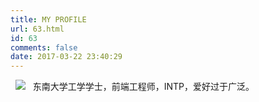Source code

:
 ```yaml
---
title: MY PROFILE
url: 63.html
id: 63
comments: false
date: 2017-03-22 23:40:29
---
```


  [![](http://172.93.42.104/wp-content/uploads/2017/03/20161216-IMG_0419-编辑-200x300.jpg)](http://172.93.42.104/wp-content/uploads/2017/03/20161216-IMG_0419-编辑.jpg)   东南大学工学学士，前端工程师，INTP，爱好过于广泛。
--*--
Transcribe every line of the listing above exactly; skip the pictures.

Response area:
Source code

:
 ```yaml
---
title: MY PROFILE
url: 63.html
id: 63
comments: false
date: 2017-03-22 23:40:29
---
```


  [![](http://172.93.42.104/wp-content/uploads/2017/03/20161216-IMG_0419-编辑-200x300.jpg)](http://172.93.42.104/wp-content/uploads/2017/03/20161216-IMG_0419-编辑.jpg)   东南大学工学学士，前端工程师，INTP，爱好过于广泛。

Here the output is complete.